What needs to be done —
The answer must consist solely of the lines from the one containing "6.- A) Realizaría" to the end of the entries below, repeated exactly.

Data provided Start Marker

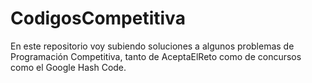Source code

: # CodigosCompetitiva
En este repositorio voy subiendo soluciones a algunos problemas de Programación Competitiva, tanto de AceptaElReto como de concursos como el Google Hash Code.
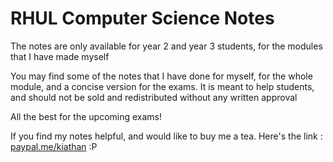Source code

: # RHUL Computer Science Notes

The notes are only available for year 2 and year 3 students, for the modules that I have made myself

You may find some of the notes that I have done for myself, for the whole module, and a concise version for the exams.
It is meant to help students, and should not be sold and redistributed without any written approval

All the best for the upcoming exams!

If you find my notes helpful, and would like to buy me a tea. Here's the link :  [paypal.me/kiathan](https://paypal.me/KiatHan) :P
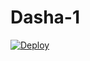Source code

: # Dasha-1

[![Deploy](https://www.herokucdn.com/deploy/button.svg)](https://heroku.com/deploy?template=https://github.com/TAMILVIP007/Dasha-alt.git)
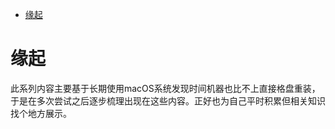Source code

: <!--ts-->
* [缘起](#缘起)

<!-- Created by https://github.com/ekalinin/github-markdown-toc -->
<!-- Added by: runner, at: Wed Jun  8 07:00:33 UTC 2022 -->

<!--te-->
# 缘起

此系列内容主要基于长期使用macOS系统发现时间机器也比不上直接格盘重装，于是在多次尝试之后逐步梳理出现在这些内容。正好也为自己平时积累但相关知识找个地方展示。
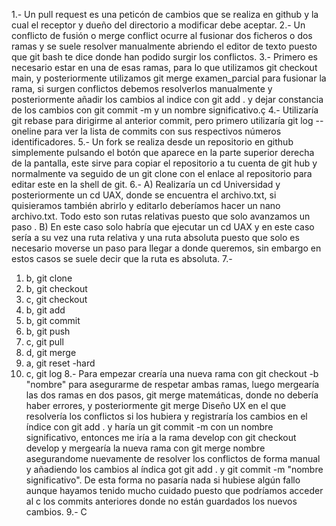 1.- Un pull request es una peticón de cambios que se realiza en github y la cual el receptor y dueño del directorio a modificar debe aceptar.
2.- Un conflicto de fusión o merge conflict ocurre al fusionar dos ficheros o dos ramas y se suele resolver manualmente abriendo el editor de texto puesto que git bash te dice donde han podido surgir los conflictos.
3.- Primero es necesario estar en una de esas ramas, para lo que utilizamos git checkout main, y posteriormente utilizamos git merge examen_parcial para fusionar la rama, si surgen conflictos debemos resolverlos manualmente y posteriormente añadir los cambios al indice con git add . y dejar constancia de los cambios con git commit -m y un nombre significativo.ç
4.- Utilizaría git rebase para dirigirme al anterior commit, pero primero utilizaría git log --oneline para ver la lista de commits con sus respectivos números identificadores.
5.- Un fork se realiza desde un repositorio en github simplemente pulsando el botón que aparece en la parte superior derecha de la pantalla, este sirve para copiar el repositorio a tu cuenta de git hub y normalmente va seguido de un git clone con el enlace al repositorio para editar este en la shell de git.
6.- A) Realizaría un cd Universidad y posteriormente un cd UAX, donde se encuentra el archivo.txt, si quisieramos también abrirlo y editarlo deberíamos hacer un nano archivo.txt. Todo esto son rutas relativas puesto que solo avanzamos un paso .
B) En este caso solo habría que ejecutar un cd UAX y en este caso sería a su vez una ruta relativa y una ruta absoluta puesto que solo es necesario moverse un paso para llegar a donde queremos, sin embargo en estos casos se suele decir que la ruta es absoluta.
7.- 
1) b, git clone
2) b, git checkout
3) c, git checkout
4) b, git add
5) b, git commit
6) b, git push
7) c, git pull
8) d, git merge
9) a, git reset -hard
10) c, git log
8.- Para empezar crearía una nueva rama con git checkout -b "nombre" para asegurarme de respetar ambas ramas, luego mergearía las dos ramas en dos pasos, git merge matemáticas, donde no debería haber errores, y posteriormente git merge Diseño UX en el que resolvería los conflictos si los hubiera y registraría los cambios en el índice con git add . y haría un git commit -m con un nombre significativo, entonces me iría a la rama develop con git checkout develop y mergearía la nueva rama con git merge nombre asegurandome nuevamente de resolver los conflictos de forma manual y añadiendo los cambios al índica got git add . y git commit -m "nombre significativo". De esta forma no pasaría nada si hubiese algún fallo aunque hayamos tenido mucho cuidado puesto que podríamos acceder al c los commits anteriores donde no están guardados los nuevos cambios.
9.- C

Data provided End Marker

Exercise output —
6.- A) Realizaría un cd Universidad y posteriormente un cd UAX, donde se encuentra el archivo.txt, si quisieramos también abrirlo y editarlo deberíamos hacer un nano archivo.txt. Todo esto son rutas relativas puesto que solo avanzamos un paso .
B) En este caso solo habría que ejecutar un cd UAX y en este caso sería a su vez una ruta relativa y una ruta absoluta puesto que solo es necesario moverse un paso para llegar a donde queremos, sin embargo en estos casos se suele decir que la ruta es absoluta.
7.- 
1) b, git clone
2) b, git checkout
3) c, git checkout
4) b, git add
5) b, git commit
6) b, git push
7) c, git pull
8) d, git merge
9) a, git reset -hard
10) c, git log
8.- Para empezar crearía una nueva rama con git checkout -b "nombre" para asegurarme de respetar ambas ramas, luego mergearía las dos ramas en dos pasos, git merge matemáticas, donde no debería haber errores, y posteriormente git merge Diseño UX en el que resolvería los conflictos si los hubiera y registraría los cambios en el índice con git add . y haría un git commit -m con un nombre significativo, entonces me iría a la rama develop con git checkout develop y mergearía la nueva rama con git merge nombre asegurandome nuevamente de resolver los conflictos de forma manual y añadiendo los cambios al índica got git add . y git commit -m "nombre significativo". De esta forma no pasaría nada si hubiese algún fallo aunque hayamos tenido mucho cuidado puesto que podríamos acceder al c los commits anteriores donde no están guardados los nuevos cambios.
9.- C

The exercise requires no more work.